Sarah Steel, managing director of the Old Station Nursery chain, agrees. She says restrictions imposed on settings by councils have caused problems. She tells of one case where a council would only recognise first-aid training delivered by providers it had approved while other authorities allowed the chain to use its in-house trainer.

Steel says plans to guarantee funding to all providers who reach the minimum Ofsted rating will help people start and develop their businesses.

She recalls a situation with one of its nurseries in Lincolnshire, which had to wait a year for the funding even though Ofsted had approved the setting, because the council had its own inspection criteria. “That made it slow for us to get customers,” says Steel. “It also caused problems for parents who had registered with two-year-olds in expectation that we would have funding by the time their children were three. They were forced to move their children or not get the funded sessions.”

Advice and support
Yet Steel is concerned about Ofsted’s ability to perform all of the functions undertaken by local authorities. “Ofsted inspects at the moment, but it doesn’t advise or support,” she says. “Ofsted only visits once every three years, but your local authority adviser can be there every term. It would be a sad loss to not have advisory visits.”

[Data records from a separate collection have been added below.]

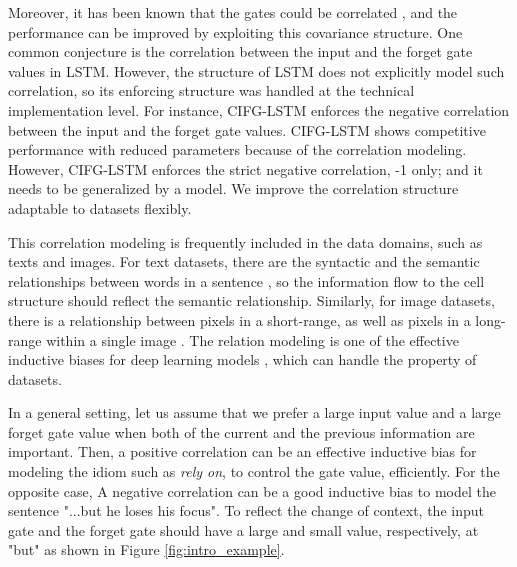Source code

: \documentclass[letterpaper]{article} %
\begin{document}
Moreover, it has been known that the gates could be correlated \cite{greff2017lstm}, and the performance can be improved by exploiting this covariance structure. One common conjecture is the correlation between the input and the forget gate values in LSTM. However, the structure of LSTM does not explicitly model such correlation, so its enforcing structure was handled at the technical implementation level. For instance, CIFG-LSTM \cite{greff2017lstm} enforces the negative correlation between the input and the forget gate values. CIFG-LSTM shows competitive performance with reduced parameters because of the correlation modeling. However, CIFG-LSTM enforces the strict negative correlation, -1 only; and it needs to be generalized by a model. We improve the correlation structure adaptable to datasets flexibly. %

This correlation modeling is frequently included in the data domains, such as texts and images. For text datasets, there are the syntactic and the semantic relationships between words in a sentence \cite{harabagiu2004incremental}, so the information flow to the cell structure should reflect the semantic relationship. Similarly, for image datasets, there is a relationship between pixels in a short-range, as well as pixels in a long-range within a single image \cite{kampffmeyer2019connnet}. The relation modeling is one of the effective inductive biases for deep learning models \cite{battaglia2018relational}, which can handle the property of datasets.

In a general setting, let us assume that we prefer a large input value and a large forget gate value when both of the current and the previous information are important. Then, a positive correlation can be an effective inductive bias for modeling the idiom such as \textit{rely on}, to control the gate value, efficiently.
For the opposite case,
A negative correlation can be a good inductive bias to model the sentence "...but he loses his focus". To reflect the change of context, the input gate and the forget gate should have a large and small value, respectively, at "but" as shown in Figure \ref{fig:intro_example}.
\end{document}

Providers would also incur greater costs if they have to buy training from companies rather than councils, she adds. That, she says, “flies in the face of the government’s objective of trying to keep down the cost of childcare”.

Jill Rutter, research manager at the Daycare Trust and Family and Parenting Institute, worries about giving Ofsted a bigger role: “Ofsted lacks expertise in early years. At the moment, it only has one HM inspector with an early years background.”

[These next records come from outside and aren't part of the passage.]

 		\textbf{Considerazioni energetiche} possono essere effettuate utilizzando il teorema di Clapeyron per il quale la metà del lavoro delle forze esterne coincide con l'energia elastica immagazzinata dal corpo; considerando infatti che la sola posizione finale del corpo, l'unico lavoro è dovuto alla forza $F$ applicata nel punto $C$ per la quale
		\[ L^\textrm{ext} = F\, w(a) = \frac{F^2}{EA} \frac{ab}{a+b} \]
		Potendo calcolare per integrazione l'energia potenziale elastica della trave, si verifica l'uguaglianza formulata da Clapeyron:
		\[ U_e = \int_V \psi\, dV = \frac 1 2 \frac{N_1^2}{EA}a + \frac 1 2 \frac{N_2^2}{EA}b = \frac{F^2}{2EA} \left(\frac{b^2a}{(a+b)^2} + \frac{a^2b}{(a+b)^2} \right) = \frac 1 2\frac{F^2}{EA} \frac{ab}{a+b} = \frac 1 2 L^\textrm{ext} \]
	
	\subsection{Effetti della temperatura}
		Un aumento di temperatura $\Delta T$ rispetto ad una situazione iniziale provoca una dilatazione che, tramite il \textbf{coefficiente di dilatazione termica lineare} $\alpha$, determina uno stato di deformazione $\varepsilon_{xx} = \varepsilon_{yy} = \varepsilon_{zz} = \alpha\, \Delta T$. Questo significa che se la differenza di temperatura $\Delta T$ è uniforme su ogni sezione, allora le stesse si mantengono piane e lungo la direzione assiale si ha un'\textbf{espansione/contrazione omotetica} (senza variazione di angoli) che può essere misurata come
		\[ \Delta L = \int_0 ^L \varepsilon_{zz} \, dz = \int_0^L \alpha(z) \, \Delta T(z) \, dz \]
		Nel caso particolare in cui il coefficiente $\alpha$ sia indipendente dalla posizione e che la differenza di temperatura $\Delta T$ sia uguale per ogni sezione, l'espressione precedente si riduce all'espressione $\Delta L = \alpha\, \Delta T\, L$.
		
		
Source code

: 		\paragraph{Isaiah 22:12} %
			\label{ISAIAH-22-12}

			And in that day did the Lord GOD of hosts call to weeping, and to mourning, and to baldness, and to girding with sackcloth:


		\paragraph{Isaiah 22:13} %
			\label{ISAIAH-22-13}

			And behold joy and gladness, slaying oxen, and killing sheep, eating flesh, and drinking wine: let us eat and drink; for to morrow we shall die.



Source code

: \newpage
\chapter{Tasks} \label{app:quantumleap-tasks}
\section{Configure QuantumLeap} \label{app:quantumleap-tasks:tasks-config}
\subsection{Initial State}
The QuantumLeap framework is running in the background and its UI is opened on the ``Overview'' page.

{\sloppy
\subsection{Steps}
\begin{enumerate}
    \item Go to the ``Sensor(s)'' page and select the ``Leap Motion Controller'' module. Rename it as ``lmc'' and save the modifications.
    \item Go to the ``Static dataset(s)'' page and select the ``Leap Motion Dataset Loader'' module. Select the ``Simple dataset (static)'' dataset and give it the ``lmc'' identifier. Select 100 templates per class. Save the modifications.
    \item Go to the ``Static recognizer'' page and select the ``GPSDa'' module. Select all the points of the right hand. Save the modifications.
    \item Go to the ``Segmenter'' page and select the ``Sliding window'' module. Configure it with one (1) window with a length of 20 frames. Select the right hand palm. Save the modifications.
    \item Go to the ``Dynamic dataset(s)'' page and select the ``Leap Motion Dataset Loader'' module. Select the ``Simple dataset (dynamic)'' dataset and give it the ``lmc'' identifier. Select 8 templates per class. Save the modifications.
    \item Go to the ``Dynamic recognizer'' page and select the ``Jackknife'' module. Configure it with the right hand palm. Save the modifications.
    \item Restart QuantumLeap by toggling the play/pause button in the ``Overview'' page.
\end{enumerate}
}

She also questions the quality of Ofsted’s assessments, citing a study her organisation carried out with Oxford University in 2012. The study compared the Ofsted grades of settings with how they measured up on the international Early Childhood Environment Rating Scale (Ecers). “A lot of local authorities use Ecers in their quality improvement role,” says Rutter. “The results showed Ofsted grades aren’t always an accurate reflection of quality.”

She also points to the sexual abuse of children that took place within Little Ted’s nursery in Plymouth. The serious case review of the incident, published in November 2010, noted that “while [Plymouth’s] Early Years [Advisory Service] had the nursery identified as red or amber on its own rating system, Ofsted inspections were good or satisfactory”.

“The local authority had concerns, but Ofsted did not,” Rutter says.

Funding formula
A single funding formula is another threat to quality, she argues: “Local authorities can demand quality standards from settings in order to receive additional money. The proposal is that local authorities will no longer be able to set those, so funding cannot be used to demand quality.”

Some believe the changes will also fail to save councils money. “We cannot see how a saving of this magnitude – £160m – can be made when there is no duplication of roles,” says Labour councillor Dora Dixon-Fyle, cabinet member for children’s services at the London Borough of Southwark. “Local authorities do not inspect provision – that is Ofsted’s job. Southwark does work closely with Ofsted, but we are very clear that our roles are quite distinct. What we do is provide active support and challenge early years providers to drive up improvement.”

Southwark, along with the other councils contacted by CYP Now, has yet to decide its full response to the consultation. But it is clear that if the government sticks to its plan, that kind of local authority support could soon become a thing of the past.